** Data for the task follows **

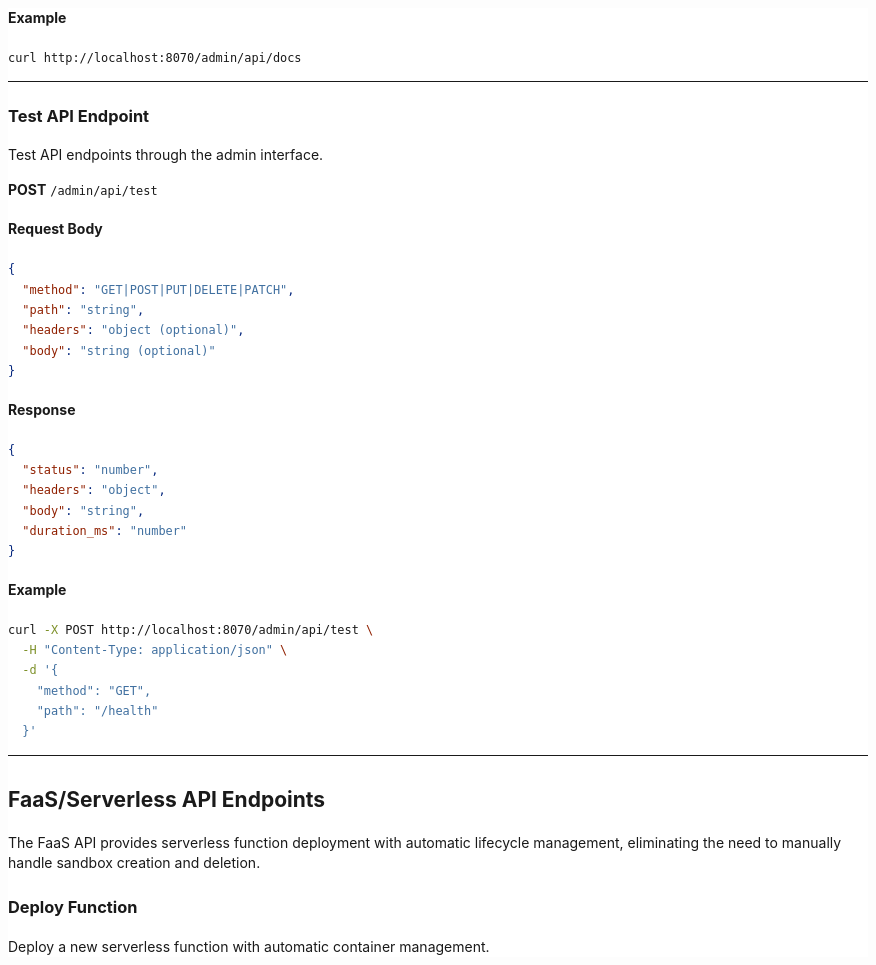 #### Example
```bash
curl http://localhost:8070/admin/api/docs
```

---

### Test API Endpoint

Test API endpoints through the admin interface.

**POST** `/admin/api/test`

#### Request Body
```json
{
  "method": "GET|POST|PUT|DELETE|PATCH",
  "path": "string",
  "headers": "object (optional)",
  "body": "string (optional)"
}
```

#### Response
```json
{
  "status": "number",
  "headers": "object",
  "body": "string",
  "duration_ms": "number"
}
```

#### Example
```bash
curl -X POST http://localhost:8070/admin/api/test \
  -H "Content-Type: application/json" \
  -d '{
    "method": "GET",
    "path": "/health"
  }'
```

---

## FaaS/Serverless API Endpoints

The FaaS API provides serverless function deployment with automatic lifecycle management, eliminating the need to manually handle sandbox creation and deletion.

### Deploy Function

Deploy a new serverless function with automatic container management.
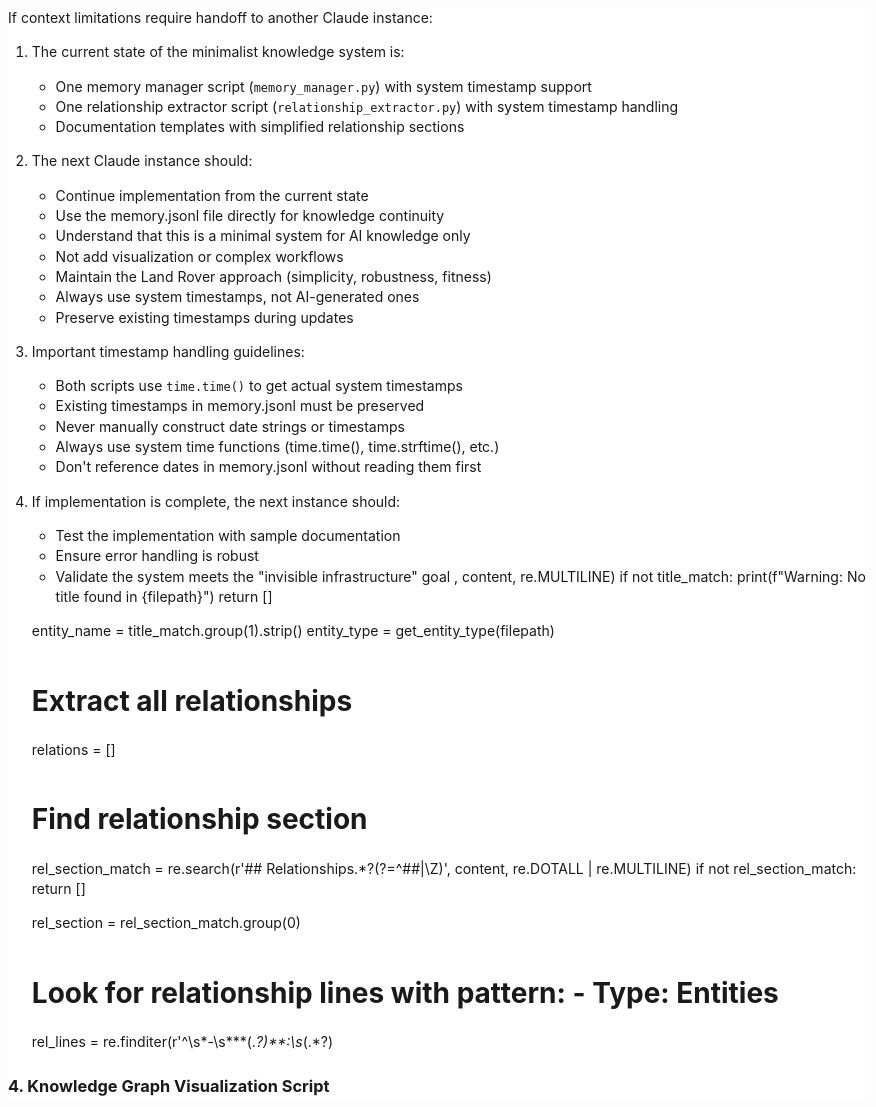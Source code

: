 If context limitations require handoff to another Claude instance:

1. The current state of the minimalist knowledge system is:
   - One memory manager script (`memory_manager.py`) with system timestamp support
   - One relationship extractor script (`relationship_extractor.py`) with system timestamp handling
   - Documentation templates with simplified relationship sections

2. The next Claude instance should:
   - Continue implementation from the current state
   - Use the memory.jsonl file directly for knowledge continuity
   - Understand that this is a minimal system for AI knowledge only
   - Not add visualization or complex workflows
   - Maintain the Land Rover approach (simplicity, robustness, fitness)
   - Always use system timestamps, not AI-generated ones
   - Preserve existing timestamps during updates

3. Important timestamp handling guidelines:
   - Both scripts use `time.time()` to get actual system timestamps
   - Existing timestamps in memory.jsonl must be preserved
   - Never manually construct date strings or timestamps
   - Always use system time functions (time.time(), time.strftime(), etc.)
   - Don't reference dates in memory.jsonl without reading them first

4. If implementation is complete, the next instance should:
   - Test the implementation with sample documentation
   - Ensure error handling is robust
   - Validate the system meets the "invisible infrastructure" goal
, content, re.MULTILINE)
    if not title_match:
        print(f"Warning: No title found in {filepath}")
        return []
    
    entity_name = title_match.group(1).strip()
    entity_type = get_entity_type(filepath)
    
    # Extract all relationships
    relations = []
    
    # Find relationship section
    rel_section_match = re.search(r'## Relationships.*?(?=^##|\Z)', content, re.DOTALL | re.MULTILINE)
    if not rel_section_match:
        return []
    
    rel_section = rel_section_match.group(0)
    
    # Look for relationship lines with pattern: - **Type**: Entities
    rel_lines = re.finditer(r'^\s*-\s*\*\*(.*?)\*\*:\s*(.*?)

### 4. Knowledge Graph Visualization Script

** End of Data for the task **
** Data for the task follows **

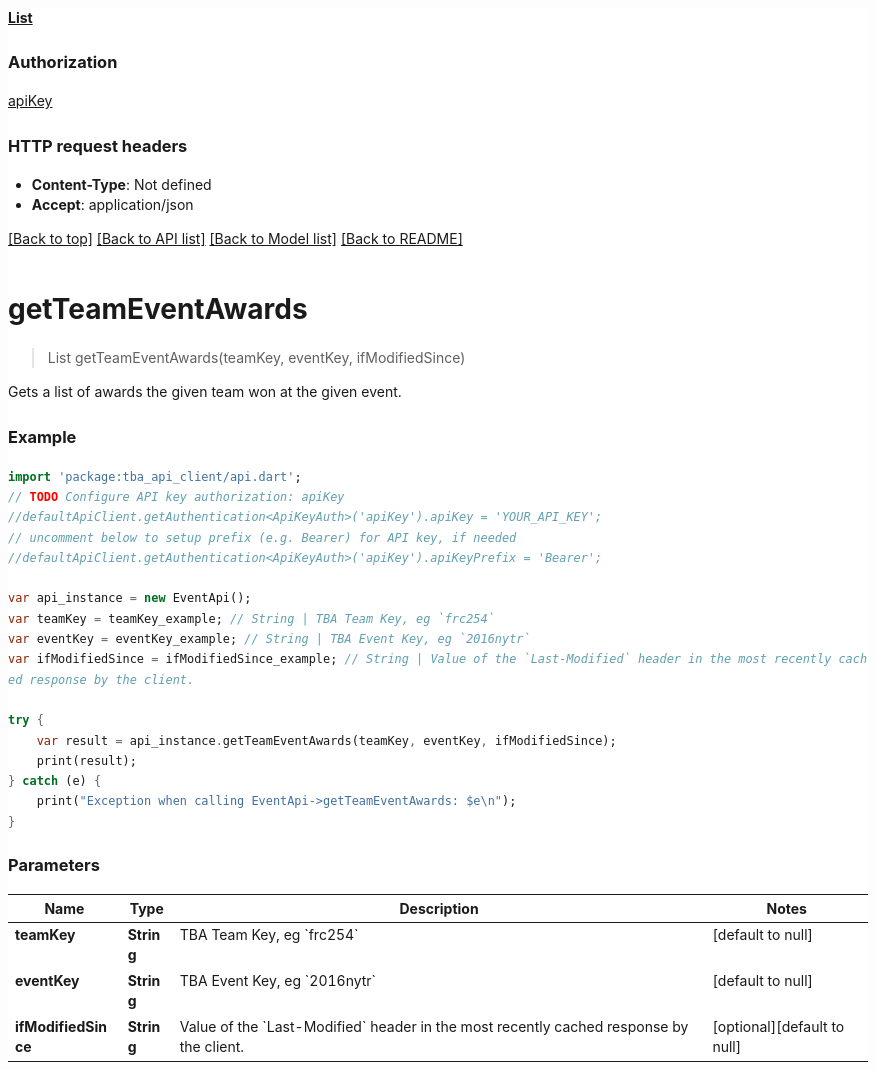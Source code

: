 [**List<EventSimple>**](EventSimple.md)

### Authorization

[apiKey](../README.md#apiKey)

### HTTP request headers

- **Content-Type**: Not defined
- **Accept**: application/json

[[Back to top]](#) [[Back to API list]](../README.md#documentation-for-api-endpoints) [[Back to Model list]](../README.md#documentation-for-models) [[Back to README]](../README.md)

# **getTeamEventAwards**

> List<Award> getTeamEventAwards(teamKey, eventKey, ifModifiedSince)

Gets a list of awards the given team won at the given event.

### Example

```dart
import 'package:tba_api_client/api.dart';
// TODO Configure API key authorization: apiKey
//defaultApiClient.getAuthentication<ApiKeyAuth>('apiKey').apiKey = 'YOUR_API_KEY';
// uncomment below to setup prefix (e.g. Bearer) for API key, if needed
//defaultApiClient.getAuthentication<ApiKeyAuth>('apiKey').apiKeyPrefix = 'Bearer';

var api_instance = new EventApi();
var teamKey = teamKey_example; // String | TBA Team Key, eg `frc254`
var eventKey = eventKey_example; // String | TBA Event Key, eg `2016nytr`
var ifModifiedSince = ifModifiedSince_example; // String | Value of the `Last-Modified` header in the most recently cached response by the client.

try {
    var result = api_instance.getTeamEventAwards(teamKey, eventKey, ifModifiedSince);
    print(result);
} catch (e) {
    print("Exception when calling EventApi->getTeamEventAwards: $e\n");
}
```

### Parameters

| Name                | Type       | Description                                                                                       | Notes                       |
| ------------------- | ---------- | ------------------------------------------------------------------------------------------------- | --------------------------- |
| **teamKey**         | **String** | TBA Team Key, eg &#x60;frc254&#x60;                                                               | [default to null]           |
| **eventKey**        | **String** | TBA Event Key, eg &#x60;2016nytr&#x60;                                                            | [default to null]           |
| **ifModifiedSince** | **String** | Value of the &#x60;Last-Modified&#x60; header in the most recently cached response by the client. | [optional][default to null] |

** End of Data for the task **

• [Task item] Only one stretch of the data above is needed. Restate it word for word, from the line containing "- Not add visualization" through the line containing "- Both scripts", both ends included.

• [Written solution]
   - Not add visualization or complex workflows
   - Maintain the Land Rover approach (simplicity, robustness, fitness)
   - Always use system timestamps, not AI-generated ones
   - Preserve existing timestamps during updates

3. Important timestamp handling guidelines:
   - Both scripts use `time.time()` to get actual system timestamps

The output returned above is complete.